Un pronto effetto tiene dietro alle materne invocazioni e immediatamente un forte tremito s'impadronì delle membra del nostro fratello più grande per età e colpa, quale in me la Santità vostra ha potuto vedere fino a tre giorni fa.

Rispettando l'ordine secondo il quale eravamo nati, entro un solo anno, lo stesso castigo s'impossessò di noi tutti.

La madre, invece, notando che le sue maledizioni avevano raggiunto tanta efficacia, non poté tollerare assai a lungo la consapevolezza della propria empietà e il biasimo degli uomini: legatasi al collo un nodo scorsoio, con una più funesta conclusione, pose fine alla sua vita lacrimevole.

Di conseguenza, non tollerando il nostro disonore, tutti noi ci allontanammo, abbandonando la patria comune, e ci disperdemmo qua e là per luoghi diversi.

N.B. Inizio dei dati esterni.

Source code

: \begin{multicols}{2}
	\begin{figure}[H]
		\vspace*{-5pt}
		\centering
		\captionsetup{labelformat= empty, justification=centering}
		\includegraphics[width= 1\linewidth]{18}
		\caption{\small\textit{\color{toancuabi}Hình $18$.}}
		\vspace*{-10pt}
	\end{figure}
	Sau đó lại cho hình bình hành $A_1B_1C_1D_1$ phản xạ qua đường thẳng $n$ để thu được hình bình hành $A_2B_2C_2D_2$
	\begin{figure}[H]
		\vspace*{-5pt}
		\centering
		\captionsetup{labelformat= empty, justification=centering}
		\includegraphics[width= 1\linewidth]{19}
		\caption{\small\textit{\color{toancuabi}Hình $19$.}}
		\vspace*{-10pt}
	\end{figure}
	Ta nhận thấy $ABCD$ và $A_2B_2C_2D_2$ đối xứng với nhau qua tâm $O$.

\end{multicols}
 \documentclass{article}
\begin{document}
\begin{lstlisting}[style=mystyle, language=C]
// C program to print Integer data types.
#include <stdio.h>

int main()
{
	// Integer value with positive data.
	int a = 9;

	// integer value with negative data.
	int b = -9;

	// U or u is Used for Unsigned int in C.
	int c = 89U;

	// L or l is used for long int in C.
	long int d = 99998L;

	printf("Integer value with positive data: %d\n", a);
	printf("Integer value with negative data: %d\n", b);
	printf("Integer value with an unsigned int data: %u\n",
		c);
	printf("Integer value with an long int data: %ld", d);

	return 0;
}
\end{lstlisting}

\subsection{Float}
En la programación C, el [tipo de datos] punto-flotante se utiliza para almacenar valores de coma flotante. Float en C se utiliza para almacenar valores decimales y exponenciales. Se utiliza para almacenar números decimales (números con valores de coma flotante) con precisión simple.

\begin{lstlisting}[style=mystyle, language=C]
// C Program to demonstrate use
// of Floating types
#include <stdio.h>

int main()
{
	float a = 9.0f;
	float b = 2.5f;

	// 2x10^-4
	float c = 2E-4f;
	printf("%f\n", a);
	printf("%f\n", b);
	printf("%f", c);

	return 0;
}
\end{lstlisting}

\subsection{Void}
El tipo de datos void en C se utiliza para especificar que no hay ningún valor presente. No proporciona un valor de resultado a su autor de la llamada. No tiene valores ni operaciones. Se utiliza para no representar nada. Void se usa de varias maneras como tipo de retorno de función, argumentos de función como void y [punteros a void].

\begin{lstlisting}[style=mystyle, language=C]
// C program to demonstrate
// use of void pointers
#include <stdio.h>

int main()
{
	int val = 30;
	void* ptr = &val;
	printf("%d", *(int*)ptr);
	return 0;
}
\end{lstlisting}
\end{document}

Ma, dei dieci fratelli che noi siamo, quello che nell'ordine di nascita viene dopo il primo, come abbiamo saputo, meritò di riacquistare la salute presso una "Memoria" del beato martire Lorenzo, che si trova nei pressi di Ravenna.

Io invece, sesto di loro secondo l'ordine di nascita, con questa mia sorella che, per età, mi segue, dopo aver appreso notizia dell'esistenza di luoghi sacri, nei quali Dio operasse miracoli presso qualsiasi popolo, in qualsiasi regione, mi mettevo in cammino con viva brama di tornare in salute.

Ma, per tacere degli altri celebratissimi luoghi di santi, nel mio pellegrinare raggiunsi pure Ancona, città dell'Italia, dove il Signore opera molti miracoli per l'intercessione del gloriosissimo martire Stefano.

Ma, in quanto ero riservato a questo luogo per divina predestinazione, non potei essere risanato altrove.

Neppure trascurai Uzala, città dell'Africa, dove si rende noto che il beato martire Stefano vi opera di frequente grandi miracoli.

Nondimeno, tre mesi fa, cioè il primo giorno di gennaio, sia io che mia sorella, che è qui con me ed è presa dallo stesso male, fummo avvertiti da una manifesta visione.

Una persona, dal volto luminoso, venerabile nei bianchi capelli, mi disse infatti che, al compiersi di tre mesi, mi sarebbe stata apportata la desiderata guarigione.

A mia sorella, invece, apparve in visione la Santità tua, in quell'aspetto nel quale noi qui presenti ti vediamo oggi.

Con questo, ci venne dato a intendere che dovevamo venire in questo luogo.

Attraverso altre città, lungo il percorso che qui ci conduceva, anch'io vedevo infatti assai spesso in seguito la Beatitudine tua, assolutamente tale quale ora io ravviso.

Avvertiti perciò da un palese volere divino, siamo giunti in questa città da circa quindici giorni.

Della mia sofferenza sono testimoni sia i vostri occhi, sia questa infelice sorella che, a insegnamento di tutti, mostra un esempio del male che ci ha colpiti insieme, così che quanti vedono in lei quale io sia stato, riconoscano quel che in me ha operato il Signore attraverso il suo Santo Spirito.

Pregavo ogni giorno con lacrime copiose nel luogo dove è la "Memoria" del gloriosissimo martire Stefano.

Ma, nella domenica di Pasqua, come hanno visto alcuni che erano presenti, mentre pregando in gran pianto mi tenevo ai cancelli, sono caduto improvvisamente.

D'altra parte, privo di sensi, non so dove mi sia trovato.

Dopo breve tempo, mi sono levato in piedi e non ho più avvertito tremito alcuno nel mio corpo.

Pertanto, non ingrato di questo beneficio di Dio, ho presentato questa dichiarazione; in essa ho reso noti anche quei particolari sulle nostre sventure che voi ignoravate e ciò che avete conosciuto della mia guarigione e salute, affinché vi degnate di pregare per mia sorella e di rendere grazie a Dio per me.